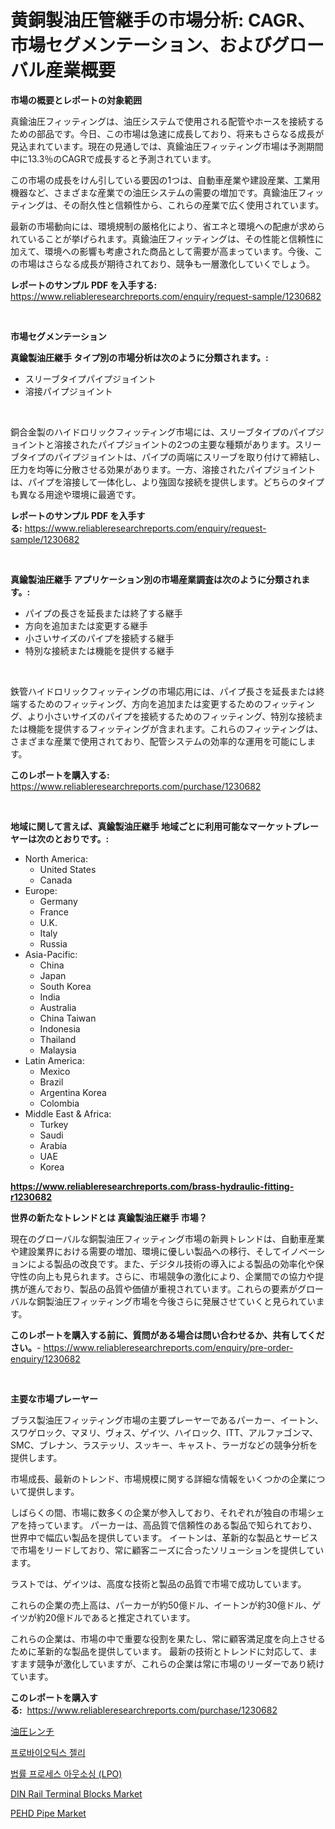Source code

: <p><h1>黄銅製油圧管継手の市場分析: CAGR、市場セグメンテーション、およびグローバル産業概要</h1></p><p><strong>市場の概要とレポートの対象範囲</strong></p>
<p><p>真鍮油圧フィッティングは、油圧システムで使用される配管やホースを接続するための部品です。今日、この市場は急速に成長しており、将来もさらなる成長が見込まれています。現在の見通しでは、真鍮油圧フィッティング市場は予測期間中に13.3％のCAGRで成長すると予測されています。</p><p>この市場の成長をけん引している要因の1つは、自動車産業や建設産業、工業用機器など、さまざまな産業での油圧システムの需要の増加です。真鍮油圧フィッティングは、その耐久性と信頼性から、これらの産業で広く使用されています。</p><p>最新の市場動向には、環境規制の厳格化により、省エネと環境への配慮が求められていることが挙げられます。真鍮油圧フィッティングは、その性能と信頼性に加えて、環境への影響も考慮された商品として需要が高まっています。今後、この市場はさらなる成長が期待されており、競争も一層激化していくでしょう。</p></p>
<p><strong>レポートのサンプル PDF を入手する:</strong> <a href="https://www.reliableresearchreports.com/enquiry/request-sample/1230682">https://www.reliableresearchreports.com/enquiry/request-sample/1230682</a></p>
<p>&nbsp;</p>
<p><strong>市場セグメンテーション</strong></p>
<p><strong>真鍮製油圧継手 タイプ別の市場分析は次のように分類されます。:</strong></p>
<p><ul><li>スリーブタイプパイプジョイント</li><li>溶接パイプジョイント</li></ul></p>
<p>&nbsp;</p>
<p><p>銅合金製のハイドロリックフィッティング市場には、スリーブタイプのパイプジョイントと溶接されたパイプジョイントの2つの主要な種類があります。スリーブタイプのパイプジョイントは、パイプの両端にスリーブを取り付けて締結し、圧力を均等に分散させる効果があります。一方、溶接されたパイプジョイントは、パイプを溶接して一体化し、より強固な接続を提供します。どちらのタイプも異なる用途や環境に最適です。</p></p>
<p><strong>レポートのサンプル PDF を入手する:</strong>&nbsp;<a href="https://www.reliableresearchreports.com/enquiry/request-sample/1230682">https://www.reliableresearchreports.com/enquiry/request-sample/1230682</a></p>
<p>&nbsp;</p>
<p><strong> 真鍮製油圧継手 アプリケーション別の市場産業調査は次のように分類されます。:</strong></p>
<p><ul><li>パイプの長さを延長または終了する継手</li><li>方向を追加または変更する継手</li><li>小さいサイズのパイプを接続する継手</li><li>特別な接続または機能を提供する継手</li></ul></p>
<p>&nbsp;</p>
<p><p>鉄管ハイドロリックフィッティングの市場応用には、パイプ長さを延長または終端するためのフィッティング、方向を追加または変更するためのフィッティング、より小さいサイズのパイプを接続するためのフィッティング、特別な接続または機能を提供するフィッティングが含まれます。これらのフィッティングは、さまざまな産業で使用されており、配管システムの効率的な運用を可能にします。</p></p>
<p><strong>このレポートを購入する:</strong>&nbsp; <a href="https://www.reliableresearchreports.com/purchase/1230682">https://www.reliableresearchreports.com/purchase/1230682</a></p>
<p>&nbsp;</p>
<p><strong>地域に関して言えば、真鍮製油圧継手 地域ごとに利用可能なマーケットプレーヤーは次のとおりです。:</strong></p>
<p><ul>
    <li>
        North America:
        <ul>
            <li>United States</li>
            <li>Canada</li>
        </ul>
    </li>
    <li>
        Europe:
        <ul>
            <li>Germany</li>
            <li>France</li>
            <li>U.K.</li>
            <li>Italy</li>
            <li>Russia</li>
        </ul>
    </li>
    <li>
        Asia-Pacific:
        <ul>
            <li>China</li>
            <li>Japan</li>
            <li>South Korea</li>
            <li>India</li>
            <li>Australia</li>
            <li>China Taiwan</li>
            <li>Indonesia</li>
            <li>Thailand</li>
            <li>Malaysia</li>
        </ul>
    </li>
    <li>
        Latin America:
        <ul>
            <li>Mexico</li>
            <li>Brazil</li>
            <li>Argentina Korea</li>
            <li>Colombia</li>
        </ul>
    </li>
    <li>
        Middle East & Africa:
        <ul>
            <li>Turkey</li>
            <li>Saudi</li>
            <li>Arabia</li>
            <li>UAE</li>
            <li>Korea</li>
        </ul>
    </li>
    </ul></p>
<p><strong><a href="https://www.reliableresearchreports.com/brass-hydraulic-fitting-r1230682">https://www.reliableresearchreports.com/brass-hydraulic-fitting-r1230682</a></strong>&nbsp;</p>
<p><strong>世界の新たなトレンドとは 真鍮製油圧継手 市場？</strong></p>
<p><p>現在のグローバルな銅製油圧フィッティング市場の新興トレンドは、自動車産業や建設業界における需要の増加、環境に優しい製品への移行、そしてイノベーションによる製品の改良です。また、デジタル技術の導入による製品の効率化や保守性の向上も見られます。さらに、市場競争の激化により、企業間での協力や提携が進んでおり、製品の品質や価値が重視されています。これらの要素がグローバルな銅製油圧フィッティング市場を今後さらに発展させていくと見られています。</p></p>
<p><strong>このレポートを購入する前に、質問がある場合は問い合わせるか、共有してください。</strong>- <a href="https://www.reliableresearchreports.com/enquiry/pre-order-enquiry/1230682">https://www.reliableresearchreports.com/enquiry/pre-order-enquiry/1230682</a></p>
<p>&nbsp;</p>
<p><strong>主要な市場プレーヤー</strong></p>
<p><p>ブラス製油圧フィッティング市場の主要プレーヤーであるパーカー、イートン、スワゲロック、マヌリ、ヴォス、ゲイツ、ハイロック、ITT、アルファゴンマ、SMC、ブレナン、ラステッリ、スッキー、キャスト、ラーガなどの競争分析を提供します。 </p><p>市場成長、最新のトレンド、市場規模に関する詳細な情報をいくつかの企業について提供します。 </p><p>しばらくの間、市場に数多くの企業が参入しており、それぞれが独自の市場シェアを持っています。 パーカーは、高品質で信頼性のある製品で知られており、世界中で幅広い製品を提供しています。 イートンは、革新的な製品とサービスで市場をリードしており、常に顧客ニーズに合ったソリューションを提供しています。 </p><p>ラストでは、ゲイツは、高度な技術と製品の品質で市場で成功しています。 </p><p>これらの企業の売上高は、パーカーが約50億ドル、イートンが約30億ドル、ゲイツが約20億ドルであると推定されています。 </p><p>これらの企業は、市場の中で重要な役割を果たし、常に顧客満足度を向上させるために革新的な製品を提供しています。 最新の技術とトレンドに対応して、ますます競争が激化していますが、これらの企業は常に市場のリーダーであり続けています。</p></p>
<p><strong>このレポートを購入する:</strong>&nbsp;&nbsp;<a href="https://www.reliableresearchreports.com/purchase/1230682">https://www.reliableresearchreports.com/purchase/1230682</a></p>
<p><p><a href="https://github.com/EstelWisozk1/Market-Research-Report-List-1/blob/main/885842731318.md">油圧レンチ</a></p><p><a href="https://github.com/vsckjg50460/Market-Research-Report-List-1/blob/main/237669628802.md">프로바이오틱스 젤리</a></p><p><a href="https://github.com/akzkkws047661437/Market-Research-Report-List-1/blob/main/429206328801.md">법률 프로세스 아웃소싱 (LPO)</a></p><p><a href="https://www.linkedin.com/pulse/din-rail-terminal-blocks-market-share-evolution-growth-trends-bspsc?trackingId=bMGf6SUSIV3W0%2B75CDHlpA%3D%3D">DIN Rail Terminal Blocks Market</a></p><p><a href="https://issuu.com/reportprime-2/docs/pehd-pipe-market-size-2030.pptx">PEHD Pipe Market</a></p></p>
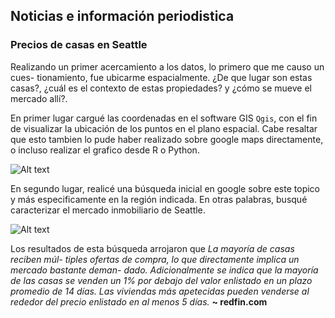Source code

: ## Noticias e información periodistica

### Precios de casas en Seattle
Realizando un primer acercamiento a los datos, lo primero que me causo un cues-
tionamiento, fue ubicarme espacialmente. ¿De que lugar son estas casas?, ¿cuál 
es el contexto de estas propiedades? y ¿cómo se mueve el mercado allí?.

En primer lugar cargué las coordenadas en el software GIS `Qgis`, con el fin de
visualizar la ubicación de los puntos en el plano espacial. Cabe resaltar que
esto tambien lo pude haber realizado sobre google maps directamente, o incluso
realizar el grafico desde R o Python. 

![Alt text](https://github.com/C:/Users/Braya/Documents/GitHub/myrappitest/Images/qgis_first_exploration.png)

En segundo lugar, realicé una búsqueda inicial en google sobre este topico y más
especificamente en la región indicada. En otras palabras, busqué caracterizar el
mercado inmobiliario de Seattle.

![Alt text](https://github.com/C:/Users/Braya/Documents/GitHub/myrappitest/Images/redfin_lookup.png)

Los resultados de esta búsqueda arrojaron que *La mayoría de casas reciben múl-
tiples ofertas de compra, lo que directamente implica un mercado bastante deman-
dado. Adicionalmente se indica que la mayoría de las casas se venden un 1% por
debajo del valor enlistado en un plazo promedio de 14 días. Las viviendas más
apetecidas pueden venderse al rededor del precio enlistado en al menos 5 días.*
**~ redfin.com**



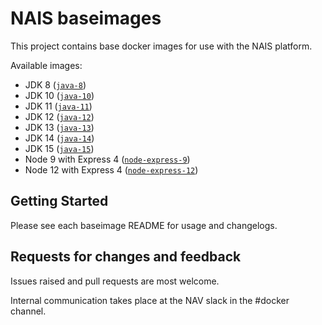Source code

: NAIS baseimages
================

This project contains base docker images for use with the NAIS platform.

Available images:
* JDK 8 ([`java-8`](java-8/))
* JDK 10 ([`java-10`](java-10/))
* JDK 11 ([`java-11`](java-11/))
* JDK 12 ([`java-12`](java-12/))
* JDK 13 ([`java-13`](java-13/))
* JDK 14 ([`java-14`](java-14/))
* JDK 15 ([`java-15`](java-15/))
* Node 9 with Express 4 ([`node-express-9`](node-express-9/))
* Node 12 with Express 4 ([`node-express-12`](node-express-12/))

## Getting Started

Please see each baseimage README for usage and changelogs.

## Requests for changes and feedback

Issues raised and pull requests are most welcome. 

Internal communication takes place at the NAV slack in the #docker channel.
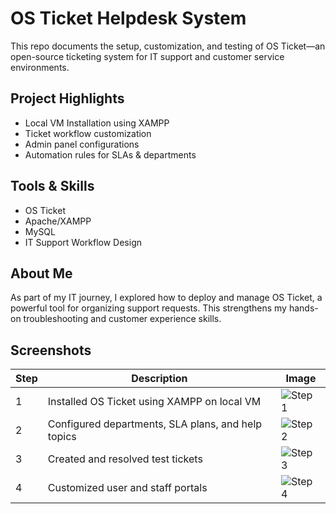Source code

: # OS Ticket Helpdesk System

This repo documents the setup, customization, and testing of OS Ticket—an open-source ticketing system for IT support and customer service environments.

## Project Highlights
- Local VM Installation using XAMPP
- Ticket workflow customization
- Admin panel configurations
- Automation rules for SLAs & departments

## Tools & Skills
- OS Ticket
- Apache/XAMPP
- MySQL
- IT Support Workflow Design

## About Me
As part of my IT journey, I explored how to deploy and manage OS Ticket, a powerful tool for organizing support requests. This strengthens my hands-on troubleshooting and customer experience skills.

## Screenshots

| Step | Description | Image |
|------|-------------|-------|
| 1 | Installed OS Ticket using XAMPP on local VM | ![Step 1](screenshots/install-screen.png) |
| 2 | Configured departments, SLA plans, and help topics | ![Step 2](screenshots/config-screen.png) |
| 3 | Created and resolved test tickets | ![Step 3](screenshots/ticket-test.png) |
| 4 | Customized user and staff portals | ![Step 4](screenshots/custom-theme.png) |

——————————

WHAT TO DO:
Please go through the listing and return each line that has "Users" in it.

YOUR RESPONSE:
![Alt text](https://github.com/C:/Users/Braya/Documents/GitHub/myrappitest/Images/qgis_first_exploration.png)
![Alt text](https://github.com/C:/Users/Braya/Documents/GitHub/myrappitest/Images/redfin_lookup.png)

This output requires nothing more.